- Instructions for the task -
Quote every line of the data below as it stands, omitting pictures.

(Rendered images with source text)
★ ★ ★ ★ ★ ★ ★

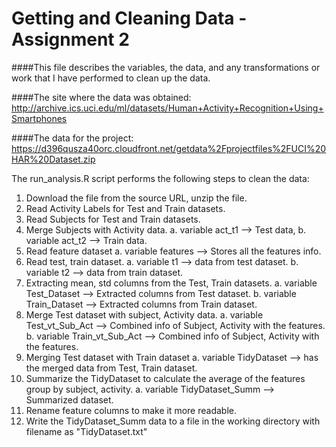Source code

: # Getting and Cleaning Data - Assignment 2

####This file describes the variables, the data, and any transformations or work that I have performed to clean up the data. 

####The site where the data was obtained:
http://archive.ics.uci.edu/ml/datasets/Human+Activity+Recognition+Using+Smartphones

####The data for the project:
https://d396qusza40orc.cloudfront.net/getdata%2Fprojectfiles%2FUCI%20HAR%20Dataset.zip

The run_analysis.R script performs the following steps to clean the data:

1. Download the file from the source URL, unzip the file.
2. Read Activity Labels for Test and Train datasets. 
3. Read Subjects for Test and Train datasets.
4. Merge Subjects with Activity data. 
   a. variable act_t1 --> Test data, 
   b. variable act_t2 --> Train data.
5. Read feature dataset
   a. variable features --> Stores all the features info.
6. Read test, train dataset.
   a. variable t1 --> data from test dataset.
   b. variable t2 --> data from train dataset.
7. Extracting mean, std columns from the Test, Train datasets. 
   a. variable Test_Dataset --> Extracted columns from Test dataset.
   b. variable Train_Dataset --> Extracted columns from Train dataset.
8. Merge Test dataset with subject, Activity data. 
   a. variable Test_vt_Sub_Act --> Combined info of Subject, Activity with the features.
   b. variable Train_vt_Sub_Act --> Combined info of Subject, Activity with the features.
9. Merging Test dataset with Train dataset
   a. variable TidyDataset  --> has the merged data from Test, Train dataset.
10. Summarize the TidyDataset to calculate the average of the features group by subject, activity.
   a. variable TidyDataset_Summ --> Summarized dataset. 
11. Rename feature columns to make it more readable. 
12. Write the TidyDataset_Summ data to a file in the working directory with filename as "TidyDataset.txt"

★ ★ ★ ★ ★ ★ ★

- Answer for the task -
Source code

: # Getting and Cleaning Data - Assignment 2

####This file describes the variables, the data, and any transformations or work that I have performed to clean up the data. 

####The site where the data was obtained:
http://archive.ics.uci.edu/ml/datasets/Human+Activity+Recognition+Using+Smartphones

####The data for the project:
https://d396qusza40orc.cloudfront.net/getdata%2Fprojectfiles%2FUCI%20HAR%20Dataset.zip

The run_analysis.R script performs the following steps to clean the data:

1. Download the file from the source URL, unzip the file.
2. Read Activity Labels for Test and Train datasets. 
3. Read Subjects for Test and Train datasets.
4. Merge Subjects with Activity data. 
   a. variable act_t1 --> Test data, 
   b. variable act_t2 --> Train data.
5. Read feature dataset
   a. variable features --> Stores all the features info.
6. Read test, train dataset.
   a. variable t1 --> data from test dataset.
   b. variable t2 --> data from train dataset.
7. Extracting mean, std columns from the Test, Train datasets. 
   a. variable Test_Dataset --> Extracted columns from Test dataset.
   b. variable Train_Dataset --> Extracted columns from Train dataset.
8. Merge Test dataset with subject, Activity data. 
   a. variable Test_vt_Sub_Act --> Combined info of Subject, Activity with the features.
   b. variable Train_vt_Sub_Act --> Combined info of Subject, Activity with the features.
9. Merging Test dataset with Train dataset
   a. variable TidyDataset  --> has the merged data from Test, Train dataset.
10. Summarize the TidyDataset to calculate the average of the features group by subject, activity.
   a. variable TidyDataset_Summ --> Summarized dataset. 
11. Rename feature columns to make it more readable. 
12. Write the TidyDataset_Summ data to a file in the working directory with filename as "TidyDataset.txt"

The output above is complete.